- **Task to carry out**
Word for word, transcribe the material below from its first line to the line with "## 1. **Comparer", both included.

- **Input**
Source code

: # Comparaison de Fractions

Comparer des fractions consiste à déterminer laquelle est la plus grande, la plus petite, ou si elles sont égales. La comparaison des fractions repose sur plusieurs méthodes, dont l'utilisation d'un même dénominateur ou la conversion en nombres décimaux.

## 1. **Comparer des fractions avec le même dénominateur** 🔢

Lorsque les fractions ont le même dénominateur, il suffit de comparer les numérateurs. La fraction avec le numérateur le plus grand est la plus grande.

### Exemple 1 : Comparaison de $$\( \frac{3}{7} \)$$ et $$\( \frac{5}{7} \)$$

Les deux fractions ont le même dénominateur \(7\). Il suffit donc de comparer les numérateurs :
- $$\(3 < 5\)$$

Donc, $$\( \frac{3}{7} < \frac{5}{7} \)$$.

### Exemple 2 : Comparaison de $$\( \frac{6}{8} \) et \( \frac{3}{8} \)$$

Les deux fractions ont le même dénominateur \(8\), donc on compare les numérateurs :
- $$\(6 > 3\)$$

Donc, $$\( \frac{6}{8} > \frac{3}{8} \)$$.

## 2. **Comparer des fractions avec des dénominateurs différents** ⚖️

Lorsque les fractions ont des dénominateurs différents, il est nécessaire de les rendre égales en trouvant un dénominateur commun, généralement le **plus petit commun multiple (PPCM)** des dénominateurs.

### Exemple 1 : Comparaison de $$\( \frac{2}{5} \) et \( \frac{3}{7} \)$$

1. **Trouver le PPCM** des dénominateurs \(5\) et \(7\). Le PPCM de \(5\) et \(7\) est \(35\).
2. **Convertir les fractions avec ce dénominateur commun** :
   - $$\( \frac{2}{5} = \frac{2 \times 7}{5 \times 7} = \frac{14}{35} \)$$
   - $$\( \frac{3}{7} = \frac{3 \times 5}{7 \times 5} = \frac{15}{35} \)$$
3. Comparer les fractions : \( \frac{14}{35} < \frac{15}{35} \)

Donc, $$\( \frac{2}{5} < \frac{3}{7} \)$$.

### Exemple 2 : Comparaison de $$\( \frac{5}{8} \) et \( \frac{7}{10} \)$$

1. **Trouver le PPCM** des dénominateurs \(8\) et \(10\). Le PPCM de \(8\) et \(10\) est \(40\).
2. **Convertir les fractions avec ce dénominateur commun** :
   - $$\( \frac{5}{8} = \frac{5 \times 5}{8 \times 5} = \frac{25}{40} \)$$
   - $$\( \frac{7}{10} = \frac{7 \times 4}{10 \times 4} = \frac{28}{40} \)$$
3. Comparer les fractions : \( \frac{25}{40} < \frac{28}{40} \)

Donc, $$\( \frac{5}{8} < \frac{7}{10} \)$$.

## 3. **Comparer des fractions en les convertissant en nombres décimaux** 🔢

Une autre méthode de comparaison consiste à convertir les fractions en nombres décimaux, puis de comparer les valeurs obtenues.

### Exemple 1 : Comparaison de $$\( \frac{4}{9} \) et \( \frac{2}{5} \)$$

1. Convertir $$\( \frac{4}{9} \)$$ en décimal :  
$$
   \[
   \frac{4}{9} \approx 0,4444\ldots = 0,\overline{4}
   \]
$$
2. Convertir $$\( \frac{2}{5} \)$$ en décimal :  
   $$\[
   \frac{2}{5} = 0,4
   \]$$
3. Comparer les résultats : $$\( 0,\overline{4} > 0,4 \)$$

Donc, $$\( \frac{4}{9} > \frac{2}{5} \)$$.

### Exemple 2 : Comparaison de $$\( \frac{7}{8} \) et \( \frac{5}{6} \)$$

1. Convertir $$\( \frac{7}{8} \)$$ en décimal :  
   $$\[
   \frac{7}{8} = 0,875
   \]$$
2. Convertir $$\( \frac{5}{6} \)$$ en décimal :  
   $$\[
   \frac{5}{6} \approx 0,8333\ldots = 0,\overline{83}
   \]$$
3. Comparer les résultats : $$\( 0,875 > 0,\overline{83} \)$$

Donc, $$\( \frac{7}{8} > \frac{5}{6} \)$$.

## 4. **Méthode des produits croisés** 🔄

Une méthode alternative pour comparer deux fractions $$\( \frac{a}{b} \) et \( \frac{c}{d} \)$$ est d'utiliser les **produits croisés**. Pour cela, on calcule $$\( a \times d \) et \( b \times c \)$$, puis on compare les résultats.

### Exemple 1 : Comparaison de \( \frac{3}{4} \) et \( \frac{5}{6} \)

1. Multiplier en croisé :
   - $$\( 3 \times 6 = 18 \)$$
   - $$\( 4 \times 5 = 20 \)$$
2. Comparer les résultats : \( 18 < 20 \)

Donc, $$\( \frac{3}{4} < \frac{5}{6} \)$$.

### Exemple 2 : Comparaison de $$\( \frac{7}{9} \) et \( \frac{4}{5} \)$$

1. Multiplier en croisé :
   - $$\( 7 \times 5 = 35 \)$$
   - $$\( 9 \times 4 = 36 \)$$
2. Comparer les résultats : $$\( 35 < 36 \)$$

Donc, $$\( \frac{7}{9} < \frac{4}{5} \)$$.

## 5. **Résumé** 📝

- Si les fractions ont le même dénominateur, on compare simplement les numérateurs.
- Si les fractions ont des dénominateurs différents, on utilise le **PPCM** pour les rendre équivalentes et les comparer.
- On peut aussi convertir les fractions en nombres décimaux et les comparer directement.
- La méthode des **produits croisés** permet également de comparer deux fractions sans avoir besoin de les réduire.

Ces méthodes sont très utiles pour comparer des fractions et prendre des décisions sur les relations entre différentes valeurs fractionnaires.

- **Exercise output**
Source code

: # Comparaison de Fractions

Comparer des fractions consiste à déterminer laquelle est la plus grande, la plus petite, ou si elles sont égales. La comparaison des fractions repose sur plusieurs méthodes, dont l'utilisation d'un même dénominateur ou la conversion en nombres décimaux.

## 1. **Comparer des fractions avec le même dénominateur** 🔢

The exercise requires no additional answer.